Claim to fame? Former Hillel Eboard member, sister of Sigma Delta Tau, Columbia cheerleader, self-proclaimed food studies major. Hosted Greek Beats this year. Won second place in last year’s Erotic Cake Competition.
Where are you going? To live with my parents in Jerz
Three things you learned at Columbia:
- you CAN go all of college without pulling an all-nighter
- befriending security guards and food service staff will enable you to survive college without a student ID
- talking about how busy and stressed you are is a guaranteed way to make everyone hate you. You can get work done without talking about.
Back in my day… Barnard students could have whoever they wanted to sleep over without magazines writing about the administration regulating students’ sex lives, more fraternities had brownstones than EC townhouses, dining halls didn’t tell you the nutritional information of their food, you didn’t need invitations to frat parties.
Justify your existence in 30 words or fewer: I went to cheer tryouts a year ago with only a smile and a cartwheel. I proved a Jewish girl with a dream can make it come true if you allow yourself to be vulnerable.
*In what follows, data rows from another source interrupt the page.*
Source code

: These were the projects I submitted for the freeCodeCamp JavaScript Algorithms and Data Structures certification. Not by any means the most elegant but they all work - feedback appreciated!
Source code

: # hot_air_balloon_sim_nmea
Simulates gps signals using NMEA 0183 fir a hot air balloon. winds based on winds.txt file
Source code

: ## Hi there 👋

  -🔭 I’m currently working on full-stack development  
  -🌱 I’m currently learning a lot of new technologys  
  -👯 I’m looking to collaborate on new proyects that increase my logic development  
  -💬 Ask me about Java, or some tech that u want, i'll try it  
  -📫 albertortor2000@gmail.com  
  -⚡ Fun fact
Write a CU Admirers post to anyone or anything at Columbia: Columbia lawns, thank you for providing me with a wonderful space to hear Snoop Dog/Lion and Macklemore, dance at the Red Bull Truck, smoke hookah, check out the topless track team, eat lunch, play football at 4 am, write final papers, and of course, get a tan. When one of you has a red flag, another has a green flag. I will always treasure the memories I made with you.
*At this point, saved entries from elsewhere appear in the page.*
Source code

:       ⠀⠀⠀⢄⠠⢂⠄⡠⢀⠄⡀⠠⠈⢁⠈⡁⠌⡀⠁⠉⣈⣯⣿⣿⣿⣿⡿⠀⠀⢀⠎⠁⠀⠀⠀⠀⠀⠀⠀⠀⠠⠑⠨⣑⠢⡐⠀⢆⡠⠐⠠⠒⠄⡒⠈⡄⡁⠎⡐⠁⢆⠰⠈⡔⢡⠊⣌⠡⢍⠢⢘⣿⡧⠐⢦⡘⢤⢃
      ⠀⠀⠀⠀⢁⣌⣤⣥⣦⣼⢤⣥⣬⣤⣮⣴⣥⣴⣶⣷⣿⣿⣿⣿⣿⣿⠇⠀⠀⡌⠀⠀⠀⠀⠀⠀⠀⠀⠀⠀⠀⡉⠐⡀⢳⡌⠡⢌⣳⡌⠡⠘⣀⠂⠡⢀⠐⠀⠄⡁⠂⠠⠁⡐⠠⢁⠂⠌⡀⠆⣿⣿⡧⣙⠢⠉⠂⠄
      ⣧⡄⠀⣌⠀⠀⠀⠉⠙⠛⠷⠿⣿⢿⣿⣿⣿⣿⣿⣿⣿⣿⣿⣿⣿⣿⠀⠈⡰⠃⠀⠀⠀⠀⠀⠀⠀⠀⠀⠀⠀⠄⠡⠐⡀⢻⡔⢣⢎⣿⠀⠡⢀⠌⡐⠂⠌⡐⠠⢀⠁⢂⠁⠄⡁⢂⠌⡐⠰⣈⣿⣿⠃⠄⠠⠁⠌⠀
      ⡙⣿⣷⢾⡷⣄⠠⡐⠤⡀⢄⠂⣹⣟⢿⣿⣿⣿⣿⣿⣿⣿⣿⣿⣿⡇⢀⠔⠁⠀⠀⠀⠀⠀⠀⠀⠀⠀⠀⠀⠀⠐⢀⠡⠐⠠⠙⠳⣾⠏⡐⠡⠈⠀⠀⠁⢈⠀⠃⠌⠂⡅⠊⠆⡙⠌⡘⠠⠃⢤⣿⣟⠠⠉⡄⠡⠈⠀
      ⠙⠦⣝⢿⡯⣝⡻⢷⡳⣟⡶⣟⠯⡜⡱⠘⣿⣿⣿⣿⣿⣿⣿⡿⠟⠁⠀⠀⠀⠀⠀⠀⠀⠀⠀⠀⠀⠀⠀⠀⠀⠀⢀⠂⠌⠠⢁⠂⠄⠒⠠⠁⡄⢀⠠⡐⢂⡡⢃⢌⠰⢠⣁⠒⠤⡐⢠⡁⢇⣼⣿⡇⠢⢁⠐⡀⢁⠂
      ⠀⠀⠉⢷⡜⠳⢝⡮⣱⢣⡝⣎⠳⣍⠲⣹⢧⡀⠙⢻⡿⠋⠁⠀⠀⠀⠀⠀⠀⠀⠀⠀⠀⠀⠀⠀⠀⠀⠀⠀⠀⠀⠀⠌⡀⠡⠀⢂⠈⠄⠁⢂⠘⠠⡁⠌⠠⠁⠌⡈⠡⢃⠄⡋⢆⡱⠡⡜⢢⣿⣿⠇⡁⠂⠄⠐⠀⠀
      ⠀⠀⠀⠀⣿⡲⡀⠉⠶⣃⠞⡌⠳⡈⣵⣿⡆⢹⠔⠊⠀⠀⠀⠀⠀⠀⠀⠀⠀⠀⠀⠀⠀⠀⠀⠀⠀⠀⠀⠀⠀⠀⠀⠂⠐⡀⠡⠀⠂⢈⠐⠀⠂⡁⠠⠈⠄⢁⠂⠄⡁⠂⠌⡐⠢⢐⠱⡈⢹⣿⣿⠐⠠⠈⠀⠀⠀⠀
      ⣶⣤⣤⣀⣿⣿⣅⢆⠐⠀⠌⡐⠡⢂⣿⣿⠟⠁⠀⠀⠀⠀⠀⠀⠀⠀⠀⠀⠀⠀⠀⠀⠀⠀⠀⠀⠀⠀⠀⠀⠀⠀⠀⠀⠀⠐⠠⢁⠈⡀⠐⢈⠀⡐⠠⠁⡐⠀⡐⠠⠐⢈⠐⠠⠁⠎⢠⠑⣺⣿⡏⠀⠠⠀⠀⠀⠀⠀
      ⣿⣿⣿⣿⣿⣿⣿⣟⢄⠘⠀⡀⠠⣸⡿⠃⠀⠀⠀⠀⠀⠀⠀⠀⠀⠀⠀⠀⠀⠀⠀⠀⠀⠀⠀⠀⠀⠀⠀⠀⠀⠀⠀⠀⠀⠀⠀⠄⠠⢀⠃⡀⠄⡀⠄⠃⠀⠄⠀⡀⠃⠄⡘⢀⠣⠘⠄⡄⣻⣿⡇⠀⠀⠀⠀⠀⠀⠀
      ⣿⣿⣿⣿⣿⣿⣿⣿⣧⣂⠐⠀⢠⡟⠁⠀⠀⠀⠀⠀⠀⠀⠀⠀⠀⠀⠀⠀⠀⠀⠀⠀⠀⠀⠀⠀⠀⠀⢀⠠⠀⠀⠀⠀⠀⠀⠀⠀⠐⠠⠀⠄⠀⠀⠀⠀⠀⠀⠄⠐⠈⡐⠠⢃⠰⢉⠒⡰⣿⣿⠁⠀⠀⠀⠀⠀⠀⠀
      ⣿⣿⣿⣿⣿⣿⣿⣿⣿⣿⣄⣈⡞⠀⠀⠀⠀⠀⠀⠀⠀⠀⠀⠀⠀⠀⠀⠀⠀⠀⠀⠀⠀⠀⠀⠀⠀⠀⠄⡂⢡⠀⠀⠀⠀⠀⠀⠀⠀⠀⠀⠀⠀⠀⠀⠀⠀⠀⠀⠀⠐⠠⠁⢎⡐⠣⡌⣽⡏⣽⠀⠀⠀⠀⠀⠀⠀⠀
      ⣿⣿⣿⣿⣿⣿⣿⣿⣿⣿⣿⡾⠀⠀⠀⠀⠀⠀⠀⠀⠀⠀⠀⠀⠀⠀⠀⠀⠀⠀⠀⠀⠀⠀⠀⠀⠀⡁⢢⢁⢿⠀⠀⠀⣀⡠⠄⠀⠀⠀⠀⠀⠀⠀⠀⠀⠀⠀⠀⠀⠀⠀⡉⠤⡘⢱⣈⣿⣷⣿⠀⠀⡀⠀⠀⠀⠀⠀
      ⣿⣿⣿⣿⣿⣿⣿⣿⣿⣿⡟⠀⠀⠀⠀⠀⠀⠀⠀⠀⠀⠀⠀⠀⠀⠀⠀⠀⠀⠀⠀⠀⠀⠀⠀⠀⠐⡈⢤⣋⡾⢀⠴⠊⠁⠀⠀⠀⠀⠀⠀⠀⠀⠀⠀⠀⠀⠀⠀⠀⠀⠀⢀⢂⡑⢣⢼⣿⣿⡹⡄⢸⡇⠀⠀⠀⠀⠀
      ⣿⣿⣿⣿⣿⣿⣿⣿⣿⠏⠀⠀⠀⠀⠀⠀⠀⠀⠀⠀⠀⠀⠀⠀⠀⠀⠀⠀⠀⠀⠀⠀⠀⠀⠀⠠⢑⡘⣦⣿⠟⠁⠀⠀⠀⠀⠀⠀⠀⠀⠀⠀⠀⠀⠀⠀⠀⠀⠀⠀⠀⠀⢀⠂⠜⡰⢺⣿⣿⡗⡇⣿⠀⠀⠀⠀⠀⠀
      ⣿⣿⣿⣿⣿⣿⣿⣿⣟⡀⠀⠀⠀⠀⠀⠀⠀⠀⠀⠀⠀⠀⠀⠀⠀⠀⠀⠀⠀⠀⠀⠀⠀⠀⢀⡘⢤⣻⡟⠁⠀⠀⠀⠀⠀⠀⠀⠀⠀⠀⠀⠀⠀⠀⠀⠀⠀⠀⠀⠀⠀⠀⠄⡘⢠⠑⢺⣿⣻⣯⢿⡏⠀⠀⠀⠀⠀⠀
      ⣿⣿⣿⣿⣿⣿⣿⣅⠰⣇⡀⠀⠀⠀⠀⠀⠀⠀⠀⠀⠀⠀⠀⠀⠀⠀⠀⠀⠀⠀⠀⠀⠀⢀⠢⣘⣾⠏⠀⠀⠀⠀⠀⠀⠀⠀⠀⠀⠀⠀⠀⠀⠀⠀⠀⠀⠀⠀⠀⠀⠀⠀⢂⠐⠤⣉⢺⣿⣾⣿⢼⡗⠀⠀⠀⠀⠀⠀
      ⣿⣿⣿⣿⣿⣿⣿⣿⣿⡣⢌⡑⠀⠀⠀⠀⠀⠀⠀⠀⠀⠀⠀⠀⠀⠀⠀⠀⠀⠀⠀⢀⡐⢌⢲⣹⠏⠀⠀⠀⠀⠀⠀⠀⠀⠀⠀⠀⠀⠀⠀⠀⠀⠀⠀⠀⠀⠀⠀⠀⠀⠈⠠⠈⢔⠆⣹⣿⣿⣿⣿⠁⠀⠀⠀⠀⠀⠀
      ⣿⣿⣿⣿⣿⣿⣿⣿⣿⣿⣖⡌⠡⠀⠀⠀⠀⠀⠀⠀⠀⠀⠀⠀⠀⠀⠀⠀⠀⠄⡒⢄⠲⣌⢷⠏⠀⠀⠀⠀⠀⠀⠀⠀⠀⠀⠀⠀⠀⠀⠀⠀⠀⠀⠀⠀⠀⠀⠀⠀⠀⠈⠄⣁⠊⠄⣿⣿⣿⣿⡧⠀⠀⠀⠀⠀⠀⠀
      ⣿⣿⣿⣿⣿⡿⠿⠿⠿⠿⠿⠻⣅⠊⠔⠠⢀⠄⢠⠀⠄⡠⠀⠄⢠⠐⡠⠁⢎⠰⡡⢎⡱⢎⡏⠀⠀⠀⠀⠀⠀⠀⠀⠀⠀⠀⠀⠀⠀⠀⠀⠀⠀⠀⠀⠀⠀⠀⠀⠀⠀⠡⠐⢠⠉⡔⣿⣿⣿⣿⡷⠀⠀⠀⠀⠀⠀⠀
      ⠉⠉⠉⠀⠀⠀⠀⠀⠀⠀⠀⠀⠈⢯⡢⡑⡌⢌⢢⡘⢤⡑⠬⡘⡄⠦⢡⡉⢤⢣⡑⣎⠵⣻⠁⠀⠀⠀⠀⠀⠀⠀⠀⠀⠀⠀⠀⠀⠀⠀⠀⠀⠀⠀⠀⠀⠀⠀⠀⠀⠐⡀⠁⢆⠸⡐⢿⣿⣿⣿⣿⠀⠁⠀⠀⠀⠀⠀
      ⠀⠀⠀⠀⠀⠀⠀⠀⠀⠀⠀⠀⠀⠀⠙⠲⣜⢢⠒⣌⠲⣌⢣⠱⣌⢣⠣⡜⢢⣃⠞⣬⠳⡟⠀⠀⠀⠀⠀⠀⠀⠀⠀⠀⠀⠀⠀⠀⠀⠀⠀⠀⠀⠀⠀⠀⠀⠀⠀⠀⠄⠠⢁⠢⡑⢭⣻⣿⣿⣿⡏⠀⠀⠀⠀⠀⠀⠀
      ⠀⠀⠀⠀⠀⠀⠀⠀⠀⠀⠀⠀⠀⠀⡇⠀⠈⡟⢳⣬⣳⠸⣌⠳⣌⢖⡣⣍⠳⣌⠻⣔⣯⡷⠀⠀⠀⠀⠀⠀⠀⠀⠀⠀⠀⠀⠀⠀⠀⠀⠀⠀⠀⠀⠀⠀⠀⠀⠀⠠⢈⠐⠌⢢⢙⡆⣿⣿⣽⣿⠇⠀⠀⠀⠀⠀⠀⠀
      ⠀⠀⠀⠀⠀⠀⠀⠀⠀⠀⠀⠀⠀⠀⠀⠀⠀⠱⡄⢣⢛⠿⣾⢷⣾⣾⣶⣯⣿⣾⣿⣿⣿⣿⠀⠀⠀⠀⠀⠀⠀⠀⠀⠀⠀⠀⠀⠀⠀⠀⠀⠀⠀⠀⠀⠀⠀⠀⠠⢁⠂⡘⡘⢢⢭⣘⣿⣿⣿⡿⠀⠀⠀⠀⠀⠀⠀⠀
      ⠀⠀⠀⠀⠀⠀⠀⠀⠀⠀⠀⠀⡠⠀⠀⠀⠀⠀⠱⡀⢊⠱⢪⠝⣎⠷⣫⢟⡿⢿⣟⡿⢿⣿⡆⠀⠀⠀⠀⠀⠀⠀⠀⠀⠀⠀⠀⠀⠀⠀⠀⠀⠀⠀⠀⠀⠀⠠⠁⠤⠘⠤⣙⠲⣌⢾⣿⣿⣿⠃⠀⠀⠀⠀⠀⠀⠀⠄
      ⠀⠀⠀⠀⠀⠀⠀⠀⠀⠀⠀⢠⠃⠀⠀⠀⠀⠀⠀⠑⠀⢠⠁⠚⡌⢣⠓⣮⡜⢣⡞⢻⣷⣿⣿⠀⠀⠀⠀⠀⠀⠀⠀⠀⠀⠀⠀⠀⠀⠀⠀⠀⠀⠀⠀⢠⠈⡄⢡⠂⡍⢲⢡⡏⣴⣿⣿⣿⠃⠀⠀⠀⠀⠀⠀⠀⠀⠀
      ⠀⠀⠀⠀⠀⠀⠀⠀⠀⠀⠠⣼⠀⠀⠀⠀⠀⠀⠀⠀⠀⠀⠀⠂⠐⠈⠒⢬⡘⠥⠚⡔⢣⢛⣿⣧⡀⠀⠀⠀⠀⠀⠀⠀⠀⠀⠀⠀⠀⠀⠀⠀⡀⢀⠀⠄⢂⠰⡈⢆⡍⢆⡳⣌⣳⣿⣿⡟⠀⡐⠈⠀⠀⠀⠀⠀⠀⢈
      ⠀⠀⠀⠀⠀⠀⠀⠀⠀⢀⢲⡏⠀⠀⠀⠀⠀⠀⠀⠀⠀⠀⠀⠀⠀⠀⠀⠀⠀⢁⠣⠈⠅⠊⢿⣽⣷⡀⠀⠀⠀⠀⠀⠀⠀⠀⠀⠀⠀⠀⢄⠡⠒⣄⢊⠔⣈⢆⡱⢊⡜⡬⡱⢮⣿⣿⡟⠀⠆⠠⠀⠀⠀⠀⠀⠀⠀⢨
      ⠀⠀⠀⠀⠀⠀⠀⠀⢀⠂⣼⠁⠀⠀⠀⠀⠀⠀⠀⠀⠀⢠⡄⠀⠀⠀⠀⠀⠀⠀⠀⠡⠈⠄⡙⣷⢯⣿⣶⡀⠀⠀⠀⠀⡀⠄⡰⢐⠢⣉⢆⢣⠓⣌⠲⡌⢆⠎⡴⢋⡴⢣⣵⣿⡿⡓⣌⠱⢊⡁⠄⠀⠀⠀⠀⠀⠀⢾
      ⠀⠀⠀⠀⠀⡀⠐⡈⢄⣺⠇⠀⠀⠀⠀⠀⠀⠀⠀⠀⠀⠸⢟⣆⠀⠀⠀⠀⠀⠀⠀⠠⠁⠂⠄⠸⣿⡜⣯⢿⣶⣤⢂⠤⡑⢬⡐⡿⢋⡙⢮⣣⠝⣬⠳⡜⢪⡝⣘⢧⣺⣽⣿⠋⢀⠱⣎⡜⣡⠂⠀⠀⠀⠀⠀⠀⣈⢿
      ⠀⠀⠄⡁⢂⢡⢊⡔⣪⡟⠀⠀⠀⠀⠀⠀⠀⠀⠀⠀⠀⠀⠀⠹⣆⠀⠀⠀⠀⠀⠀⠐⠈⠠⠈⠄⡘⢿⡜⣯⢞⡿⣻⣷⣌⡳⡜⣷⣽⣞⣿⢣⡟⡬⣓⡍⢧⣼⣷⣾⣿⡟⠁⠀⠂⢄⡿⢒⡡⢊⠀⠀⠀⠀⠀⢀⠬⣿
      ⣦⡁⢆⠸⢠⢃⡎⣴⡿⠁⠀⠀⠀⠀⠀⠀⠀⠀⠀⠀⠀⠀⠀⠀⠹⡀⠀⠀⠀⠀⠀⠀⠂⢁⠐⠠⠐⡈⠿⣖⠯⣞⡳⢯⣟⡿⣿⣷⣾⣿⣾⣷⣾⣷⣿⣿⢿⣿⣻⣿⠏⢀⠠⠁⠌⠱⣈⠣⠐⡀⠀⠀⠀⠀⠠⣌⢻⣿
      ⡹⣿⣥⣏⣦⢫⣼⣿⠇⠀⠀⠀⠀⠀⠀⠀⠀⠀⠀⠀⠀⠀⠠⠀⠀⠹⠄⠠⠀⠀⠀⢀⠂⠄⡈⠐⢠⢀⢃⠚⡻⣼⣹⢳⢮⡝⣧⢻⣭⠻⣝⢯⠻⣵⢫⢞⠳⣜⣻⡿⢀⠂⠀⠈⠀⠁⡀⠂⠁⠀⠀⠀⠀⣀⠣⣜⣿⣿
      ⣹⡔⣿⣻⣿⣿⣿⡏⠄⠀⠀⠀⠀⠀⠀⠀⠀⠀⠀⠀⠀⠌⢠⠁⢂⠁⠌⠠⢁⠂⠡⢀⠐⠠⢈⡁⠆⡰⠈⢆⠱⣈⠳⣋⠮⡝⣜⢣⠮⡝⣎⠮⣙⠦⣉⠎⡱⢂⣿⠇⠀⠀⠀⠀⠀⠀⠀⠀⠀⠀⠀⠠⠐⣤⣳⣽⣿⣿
Would you rather give up oral sex or cheese? My friend told me this will be googleable so I’ll use this as an opportunity to tell you the best way to eat cheese: in your bed (shout out to Liz Lemon and her Night Cheese).
One thing to do before graduating: ask your professor for an extension. They usually say yes.
Any regrets? Let’s see: the freshman 15, only taking African Dance twice, not spending more time in my sorority house, wasting time waiting for a machine at Dodge, laughing at my friends when they ask if I want to go for a run with them, not going to happy hour more, only JUST discovering the Diana cafe pizzas, not taking advantage of Barnard Career Development, only building one snowman in the last 4 years, never taking a picture with the magnolia tree on Lehman Lawn, and of course, NSOP week. Smh.